You are here: Manchester ConfidentialFood & Drink.

Food and Drink Round-up 11/02/2010

Would you put testicles in your mouth? Plus a very good take-away, breakfast in bed, and new deli opens

Published on February 10th 2010.


Food and Drink Round-up 11/02/2010

Having a ball
“My testicles are outselling my steak,” Robert Owen Brown told the Confidential editor when they bumped into each other. So the editor went down to the Mark Addy to have a ball. Or two. After all he'd never tried them before. On the specials menu, amongst others, there was bone marrow (£4.50), ox heart and tongue terrine (4.50) and bull's fries (£3.75). “Bull's fries...they would be the...?” “Testicles...balls,” said the fetching waitress.

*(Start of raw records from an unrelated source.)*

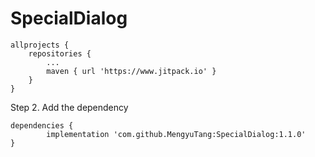 # SpecialDialog

	allprojects {
		repositories {
			...
			maven { url 'https://www.jitpack.io' }
		}
	}
Step 2. Add the dependency

	dependencies {
	        implementation 'com.github.MengyuTang:SpecialDialog:1.1.0'
	}
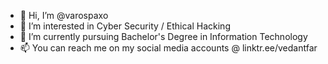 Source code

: - 👋 Hi, I’m @varospaxo
- 👀 I’m interested in Cyber Security / Ethical Hacking
- 🌱 I’m currently pursuing Bachelor's Degree in Information Technology
- 📫 You can reach me on my social media accounts @ linktr.ee/vedantfar

<!---
varospaxo/varospaxo is a ✨ special ✨ repository because its `README.md` (this file) appears on your GitHub profile.
You can click the Preview link to take a look at your changes.
--->
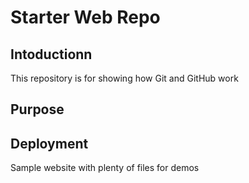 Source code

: # Starter Web Repo

## Intoductionn

This repository is for showing how Git and GitHub work

## Purpose

## Deployment

Sample website with plenty of files for demos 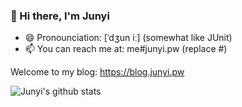 ### 👋 Hi there, I'm Junyi

- 😄 Pronounciation: [ˈdʒun iː] (somewhat like JUnit)
- 📫 You can reach me at: me#junyi.pw (replace #)


Welcome to my blog: https://blog.junyi.pw

![Junyi's github stats](https://github-readme-stats.vercel.app/api?username=Military-Doctor&show_icons=true)






<!--
**Military-Doctor/Military-Doctor** is a ✨ _special_ ✨ repository because its `README.md` (this file) appears on your GitHub profile.

Here are some ideas to get you started:

- 🔭 I’m currently working on ...
- 🌱 I’m currently learning ...
- 👯 I’m looking to collaborate on ...
- 🤔 I’m looking for help with ...
- 💬 Ask me about ...
- 📫 How to reach me: ...
- 😄 Pronouns: ...
- ⚡ Fun fact: ...
-->
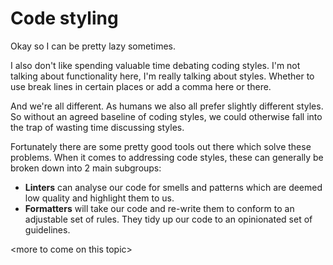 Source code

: # Code styling

Okay so I can be pretty lazy sometimes.

I also don't like spending valuable time debating coding styles. I'm not talking about functionality here, I'm really talking about styles. Whether to use break lines in certain places or add a comma here or there.

And we're all different. As humans we also all prefer slightly different styles. So without an agreed baseline of coding styles, we could otherwise fall into the trap of wasting time discussing styles.

Fortunately there are some pretty good tools out there which solve these problems. When it comes to addressing code styles, these can generally be broken down into 2 main subgroups:

* **Linters** can analyse our code for smells and patterns which are deemed low quality and highlight them to us.
* **Formatters** will take our code and re-write them to conform to an adjustable set of rules. They tidy up our code to an opinionated set of guidelines.

\<more to come on this topic>
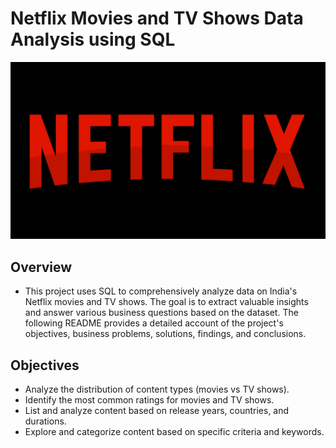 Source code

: # Netflix Movies and TV Shows Data Analysis using SQL

![Netflix Logo](https://github.com/joyuwaoma/netflix_sql_project/blob/main/netflix-5947489_1280.png)

## Overview
* This project uses SQL to comprehensively analyze data on India's Netflix movies and TV shows. The goal is to extract valuable insights and answer various business questions based on the dataset. The following README provides a detailed account of the project's objectives, business problems, solutions, findings, and conclusions.

## Objectives
* Analyze the distribution of content types (movies vs TV shows). 
* Identify the most common ratings for movies and TV shows.
* List and analyze content based on release years, countries, and durations.
* Explore and categorize content based on specific criteria and keywords.

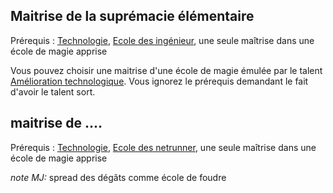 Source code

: ## Maitrise de la suprémacie élémentaire

Prérequis : [Technologie](../1.%20Talent%20de%20base/Technologie.md), [Ecole des ingénieur](../4.%20Ecoles%20de%20magie%20ou%20de%20technologie/Ecole%20Technologique.md#Ecole%20des%20ingénieur), une seule maîtrise dans une école de magie apprise

Vous pouvez choisir une maitrise d'une école de magie émulée par le talent [Amélioration technologique](../2.%20Talent%20amméliorant%20un%20talent%20de%20base/Technologie/Amélioration%20technologique.md). Vous ignorez le prérequis demandant le fait d'avoir le talent sort.

## maitrise de ....

Prérequis : [Technologie](../1.%20Talent%20de%20base/Technologie.md), [Ecole des netrunner](../4.%20Ecoles%20de%20magie%20ou%20de%20technologie/Ecole%20Technologique.md#Ecole%20des%20netrunner), une seule maîtrise dans une école de magie apprise

*note MJ:* spread des dégâts comme école de foudre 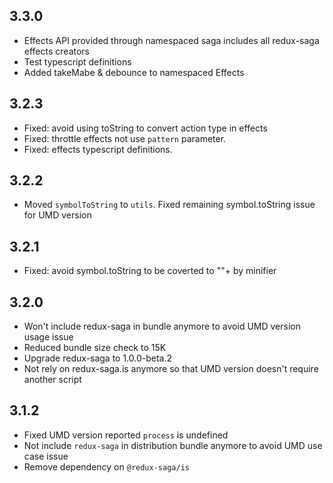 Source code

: ## 3.3.0
- Effects API provided through namespaced saga includes all redux-saga effects creators
- Test typescript definitions
- Added takeMabe & debounce to namespaced Effects 

## 3.2.3

- Fixed: avoid using toString to convert action type in effects
- Fixed: throttle effects not use `pattern` parameter.
- Fixed: effects typescript definitions.

## 3.2.2

-   Moved `symbolToString` to `utils`. Fixed remaining symbol.toString issue for UMD version

## 3.2.1

-   Fixed: avoid symbol.toString to be coverted to ""+ by minifier

## 3.2.0

-   Won't include redux-saga in bundle anymore to avoid UMD version usage issue
-   Reduced bundle size check to 15K
-   Upgrade redux-saga to 1.0.0-beta.2
-   Not rely on redux-saga.is anymore so that UMD version doesn't require another script

## 3.1.2

-   Fixed UMD version reported `process` is undefined
-   Not include `redux-saga` in distribution bundle anymore to avoid UMD use case issue
-   Remove dependency on `@redux-saga/is`
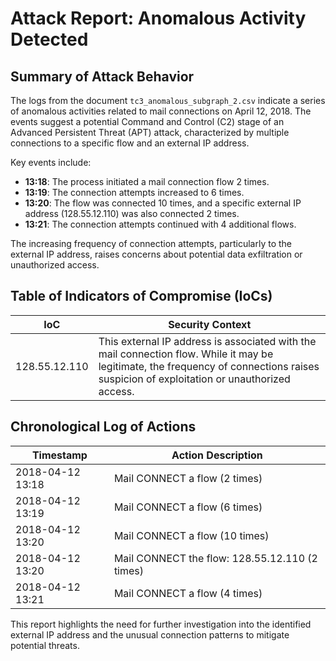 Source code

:# Attack Report: Anomalous Activity Detected

## Summary of Attack Behavior

The logs from the document `tc3_anomalous_subgraph_2.csv` indicate a series of anomalous activities related to mail connections on April 12, 2018. The events suggest a potential Command and Control (C2) stage of an Advanced Persistent Threat (APT) attack, characterized by multiple connections to a specific flow and an external IP address. 

Key events include:
- **13:18**: The process initiated a mail connection flow 2 times.
- **13:19**: The connection attempts increased to 6 times.
- **13:20**: The flow was connected 10 times, and a specific external IP address (128.55.12.110) was also connected 2 times.
- **13:21**: The connection attempts continued with 4 additional flows.

The increasing frequency of connection attempts, particularly to the external IP address, raises concerns about potential data exfiltration or unauthorized access.

## Table of Indicators of Compromise (IoCs)

| IoC               | Security Context                                                                                     |
|-------------------|------------------------------------------------------------------------------------------------------|
| 128.55.12.110     | This external IP address is associated with the mail connection flow. While it may be legitimate, the frequency of connections raises suspicion of exploitation or unauthorized access. |

## Chronological Log of Actions

| Timestamp          | Action Description                                      |
|--------------------|--------------------------------------------------------|
| 2018-04-12 13:18   | Mail CONNECT a flow (2 times)                         |
| 2018-04-12 13:19   | Mail CONNECT a flow (6 times)                         |
| 2018-04-12 13:20   | Mail CONNECT a flow (10 times)                        |
| 2018-04-12 13:20   | Mail CONNECT the flow: 128.55.12.110 (2 times)       |
| 2018-04-12 13:21   | Mail CONNECT a flow (4 times)                         |

This report highlights the need for further investigation into the identified external IP address and the unusual connection patterns to mitigate potential threats.
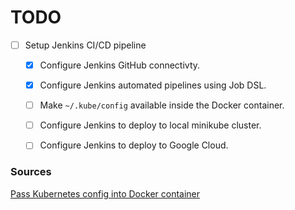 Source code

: # TODO

- [ ]  Setup Jenkins CI/CD pipeline
    - [x]  Configure Jenkins GitHub connectivty.
    - [x]  Configure Jenkins automated pipelines using Job DSL.
    - [ ]  Make `~/.kube/config` available inside the Docker container.
    - [ ]  Configure Jenkins to deploy to local minikube cluster.
    - [ ]  Configure Jenkins to deploy to Google Cloud.


### Sources

[Pass Kubernetes config into Docker container](https://stackoverflow.com/questions/67511646/how-to-pass-in-kubernetes-config-into-a-docker-run-command)
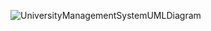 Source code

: ![UniversityManagementSystemUMLDiagram](https://github.com/furkangelensoy/UMLDiagrams/assets/134130366/e9c503d9-84fa-4f45-b34e-3e0a393480d6)
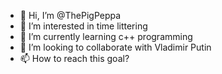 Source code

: - 👋 Hi, I’m @ThePigPeppa
- 👀 I’m interested in time littering
- 🌱 I’m currently learning c++ programming
- 💞️ I’m looking to collaborate with Vladimir Putin
- 📫 How to reach this goal?

<!---
ThePigPeppa/ThePigPeppa is a ✨ special ✨ repository because its `README.md` (this file) appears on your GitHub profile.
You can click the Preview link to take a look at your changes.
--->
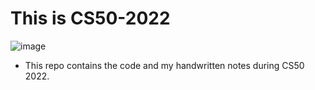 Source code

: # This is CS50-2022
![image](https://user-images.githubusercontent.com/69577224/150627510-f5f04d71-9b73-4855-9e5b-47ef71ac92ed.png)
- This repo contains the code and my handwritten notes during CS50 2022.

The editor tried the handsome trio of food. The bone marrow was delightful, the terrine coarsely and splendidly full-on, the balls were just like sweetbreads but slightly more..er..ballsy - in otherwords, fleshy, tender, faintly sweet and delicious but with a less smooth edge to the taste. The editor wasn't sure about the caper butter they came with - that went better with the marrow - he preferred his testicles stark bollock naked.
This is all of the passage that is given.